[Problem statement]: A single number is expected: the count of lines in the entries below that contain "INDEX".

[Records supplied]:
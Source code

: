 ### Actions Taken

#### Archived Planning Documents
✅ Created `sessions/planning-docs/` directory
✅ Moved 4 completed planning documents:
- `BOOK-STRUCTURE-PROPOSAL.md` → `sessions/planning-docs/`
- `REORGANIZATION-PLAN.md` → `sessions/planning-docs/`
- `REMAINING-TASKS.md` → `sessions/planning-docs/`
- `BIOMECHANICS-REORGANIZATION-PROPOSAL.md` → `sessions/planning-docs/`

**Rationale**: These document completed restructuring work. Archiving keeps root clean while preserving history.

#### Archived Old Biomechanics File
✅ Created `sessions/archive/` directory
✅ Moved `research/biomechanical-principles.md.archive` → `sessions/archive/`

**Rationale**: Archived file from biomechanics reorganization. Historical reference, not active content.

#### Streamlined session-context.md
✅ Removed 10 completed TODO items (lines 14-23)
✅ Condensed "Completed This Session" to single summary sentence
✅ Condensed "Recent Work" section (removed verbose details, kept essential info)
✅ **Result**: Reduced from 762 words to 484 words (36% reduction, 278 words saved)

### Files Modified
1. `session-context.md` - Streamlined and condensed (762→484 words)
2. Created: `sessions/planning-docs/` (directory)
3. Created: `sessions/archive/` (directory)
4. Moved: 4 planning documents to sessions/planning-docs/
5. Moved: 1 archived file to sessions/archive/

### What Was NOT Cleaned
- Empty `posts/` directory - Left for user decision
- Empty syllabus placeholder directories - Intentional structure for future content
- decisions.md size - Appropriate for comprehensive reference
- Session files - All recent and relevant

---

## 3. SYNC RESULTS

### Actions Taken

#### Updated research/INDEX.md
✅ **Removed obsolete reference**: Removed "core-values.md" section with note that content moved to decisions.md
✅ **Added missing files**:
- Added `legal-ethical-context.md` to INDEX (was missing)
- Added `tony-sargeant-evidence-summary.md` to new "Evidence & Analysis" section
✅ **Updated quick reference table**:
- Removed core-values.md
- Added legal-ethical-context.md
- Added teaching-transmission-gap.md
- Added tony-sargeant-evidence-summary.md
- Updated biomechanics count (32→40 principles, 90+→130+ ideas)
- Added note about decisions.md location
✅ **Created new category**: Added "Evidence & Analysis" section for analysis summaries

[Result of this exercise]: 2